The movie doesn’t spare centrist Democrats either, including Barack Obama, Hillary Clinton, and Nancy Pelosi. Moore has never hidden his leftist/socialist, Bernie Sanders-loving, leanings, and celebrates rising new Democrats such as The Bronx’s Alexandria Ocasia-Cortez. Hugely entertaining, the movie veers from one subject to another, and spends less time on Trump and Putin than on the growing resistance to them, and a lack of belief in our corrupt election systems. Of the 100 million people who don’t vote, Moore thinks most lean left, not right.

“What separates ‘Fahrenheit 11/9’ from traditional docs,” said his long-time producer Carl Deal, “is Michael has the ability to turn the film on the audience and get away with it, to force the audience to confront stuff about themselves. With every screening of the film we get closer to the answer of, ‘How the fuck did this happen?'”

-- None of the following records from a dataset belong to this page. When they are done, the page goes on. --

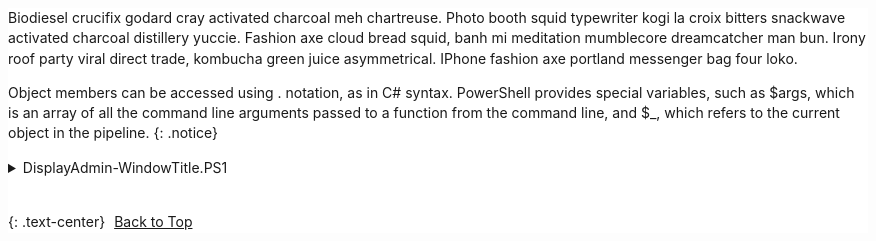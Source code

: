 Biodiesel crucifix godard cray activated charcoal meh chartreuse. Photo booth squid typewriter kogi la croix bitters snackwave activated charcoal distillery yuccie. Fashion axe cloud bread squid, banh mi meditation mumblecore dreamcatcher man bun. Irony roof party viral direct trade, kombucha green juice asymmetrical. IPhone fashion axe portland messenger bag four loko.

Object members can be accessed using . notation, as in C# syntax. PowerShell provides special variables, such as $args, which is an array of all the command line arguments passed to a function from the command line, and $\_, which refers to the current object in the pipeline.
{: .notice}

<details><summary>DisplayAdmin-WindowTitle.PS1</summary></details>
<br>

{: .text-center}
<a href="#" class="btn btn--info btn--small"><i class="fas fa-caret-up" aria-hidden="true" style="color: white; margin-right:5px;"></i>Back to Top</a>

[1]: https://twitter.com/luke_leighs
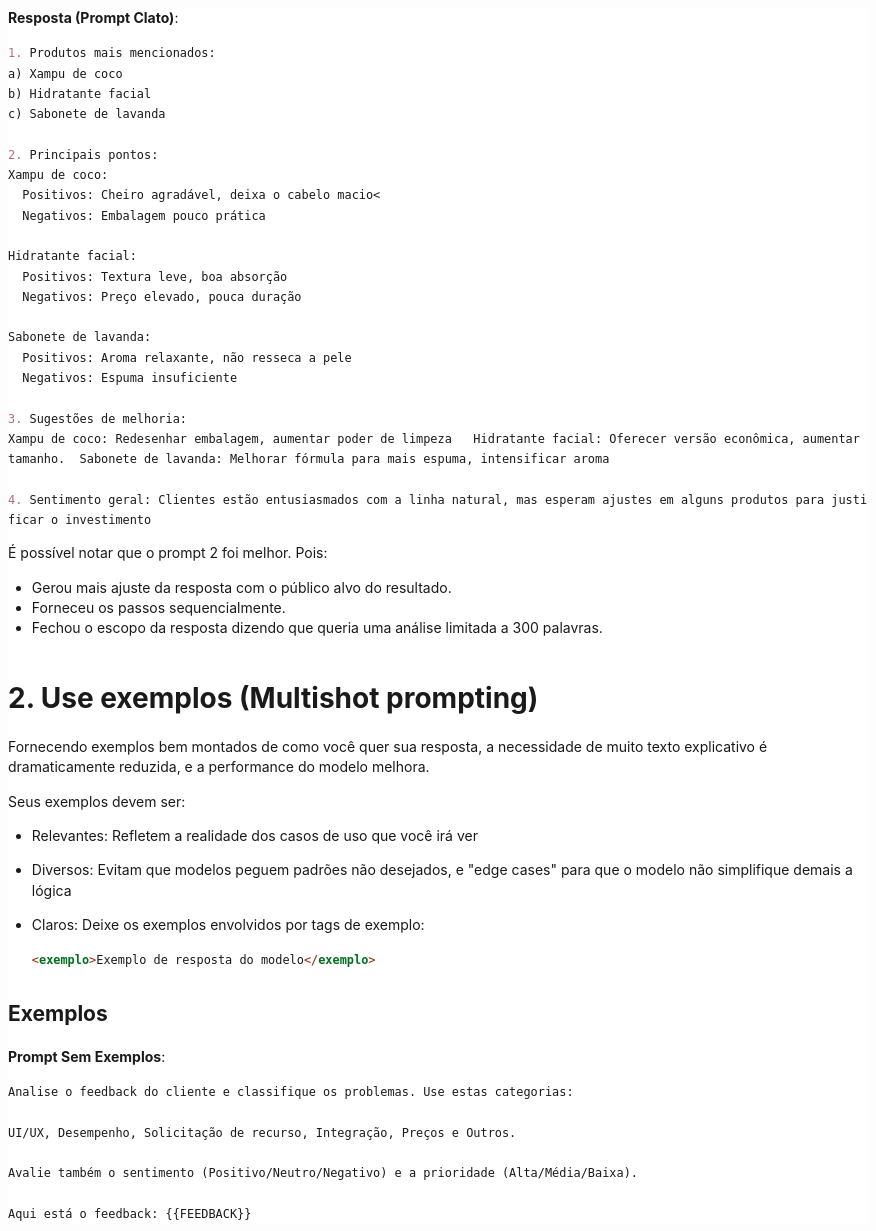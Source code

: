 **Resposta (Prompt Clato)**:
```markdown
1. Produtos mais mencionados:
a) Xampu de coco
b) Hidratante facial
c) Sabonete de lavanda

2. Principais pontos:
Xampu de coco:
  Positivos: Cheiro agradável, deixa o cabelo macio<
  Negativos: Embalagem pouco prática

Hidratante facial:
  Positivos: Textura leve, boa absorção
  Negativos: Preço elevado, pouca duração

Sabonete de lavanda:
  Positivos: Aroma relaxante, não resseca a pele
  Negativos: Espuma insuficiente

3. Sugestões de melhoria:
Xampu de coco: Redesenhar embalagem, aumentar poder de limpeza   Hidratante facial: Oferecer versão econômica, aumentar tamanho.  Sabonete de lavanda: Melhorar fórmula para mais espuma, intensificar aroma

4. Sentimento geral: Clientes estão entusiasmados com a linha natural, mas esperam ajustes em alguns produtos para justificar o investimento
```


É possível notar que o prompt 2 foi melhor. Pois:

- Gerou mais ajuste da resposta com o público alvo do resultado.
- Forneceu os passos sequencialmente.
- Fechou o escopo da resposta dizendo que queria uma análise limitada a 300 palavras.

# 2. Use exemplos (Multishot prompting)

Fornecendo exemplos bem montados de como você quer sua resposta, a necessidade de muito texto explicativo é dramaticamente reduzida, e a performance do modelo melhora.

Seus exemplos devem ser:

- Relevantes: Refletem a realidade dos casos de uso que você irá ver
- Diversos: Evitam que modelos peguem padrões não desejados, e "edge cases" para que o modelo não simplifique demais a lógica
- Claros: Deixe os exemplos envolvidos por tags de exemplo:

  ```markdown
  <exemplo>Exemplo de resposta do modelo</exemplo>
  ```


Exemplos
--
**Prompt Sem Exemplos**: 
```markdown
Analise o feedback do cliente e classifique os problemas. Use estas categorias: 

UI/UX, Desempenho, Solicitação de recurso, Integração, Preços e Outros. 

Avalie também o sentimento (Positivo/Neutro/Negativo) e a prioridade (Alta/Média/Baixa).

Aqui está o feedback: {{FEEDBACK}}
```
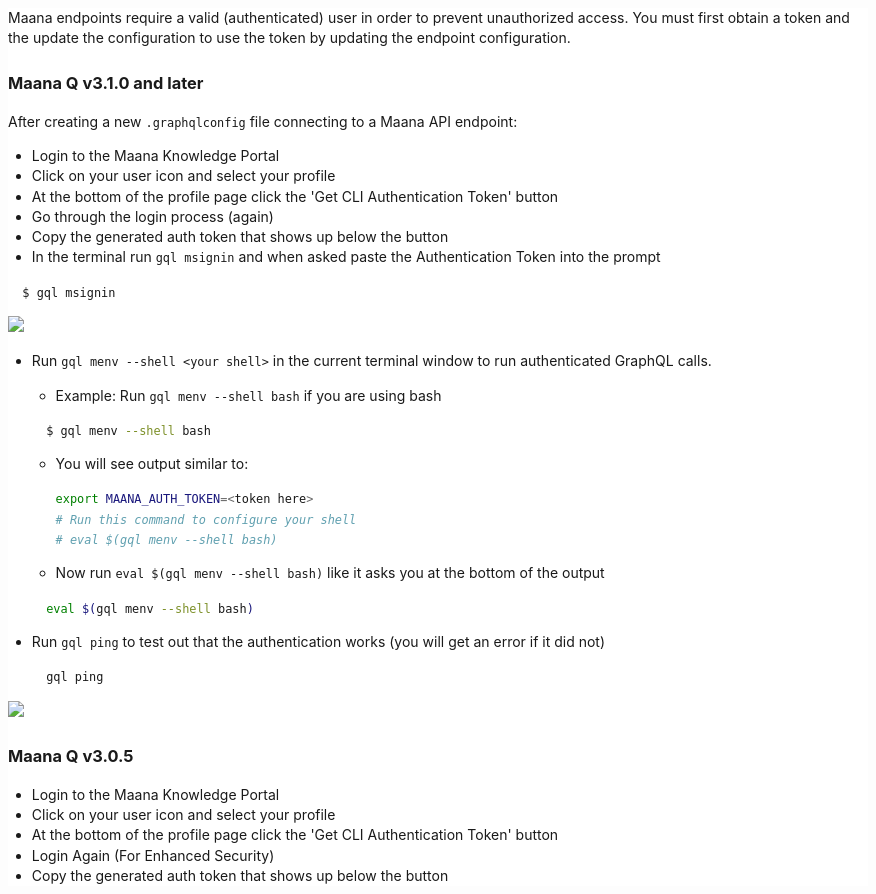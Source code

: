 Maana endpoints require a valid (authenticated) user in order to prevent unauthorized access. You must first obtain a token and the update the configuration to use the token by updating the endpoint configuration.


### Maana Q v3.1.0 and later

After creating a new `.graphqlconfig` file connecting to a Maana API endpoint:
* Login to the Maana Knowledge Portal
* Click on your user icon and select your profile
* At the bottom of the profile page click the 'Get CLI Authentication Token' button
* Go through the login process (again)
* Copy the generated auth token that shows up below the button
* In the terminal run `gql msignin` and when asked paste the Authentication Token into the prompt

```sh
  $ gql msignin
```

![](/assets/animations/cli-gif8.gif)

* Run `gql menv --shell <your shell>` in the current terminal window to run authenticated GraphQL calls.
  - Example: Run `gql menv --shell bash` if you are using bash
  ```sh
    $ gql menv --shell bash
  ```
  - You will see output similar to:
    ```sh
    export MAANA_AUTH_TOKEN=<token here>
    # Run this command to configure your shell
    # eval $(gql menv --shell bash)
    ```
  - Now run `eval $(gql menv --shell bash)` like it asks you at the bottom of the output
  ```sh
    eval $(gql menv --shell bash)
  ```

* Run `gql ping` to test out that the authentication works (you will get an error if it did not)
  ```sh
    gql ping
  ```

![](/assets/animations/cli-gif9.gif)

### Maana Q v3.0.5

* Login to the Maana Knowledge Portal
* Click on your user icon and select your profile
* At the bottom of the profile page click the 'Get CLI Authentication Token' button
* Login Again (For Enhanced Security)
* Copy the generated auth token that shows up below the button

The trick for Moore was to stay on track — the film centers on Flint’s water issues and the West Virginia teacher’s strike — and not be unwound by the president’s daily tsunami of breaking news. “It’s POV filmmaking, it’s Michael’s angriest work,” said Deal. “The Parkland kids landed in the forefront of everything we did in the process of finishing this film. Michael wants to encourage youth leadership. He’s waving the white flag. He’s saying ‘I’m sorry’ to the younger generation: ‘We let you down, and now save us.'”

In the editing room, Moore’s rules are simple, said Deal: “Don’t cut out a laugh, unless you absolutely have to. When in doubt, take him out. You don’t see him on camera a lot. His voice makes you believe that he’s there. The best idea wins, and it doesn’t matter where it comes from.”

Moore shut down production on the film he was developing at the Weinstein Co. well before the revelations of Harvey’s misdoings. Instead, he mounted a Broadway theater show (not a disaster, despite Trump’s tweets to the contrary), “The Terms of My Surrender.” Negotiations are already under way with producer Meghan O’Hara on reviving his series “TV Nation,” this time on TBS.

Why is he so overextended? “I have never seen Michael this driven,” said Deal. “The reason this film is so angry and passionate and effective is he’s not trying to make intellectual arguments. He’s splattered it all out there for you to see. Nothing is more important to him than creating this kind of art that will counter the horror that Trump brings to us. He’s very singleminded right now. It may seem like he’s taking on a lot, but he couldn’t see himself doing anything else.”

Moore’s plan when he hits the Flint and New York premieres and a series of talk shows: Exhort everyone to go to swing states and turn out the vote.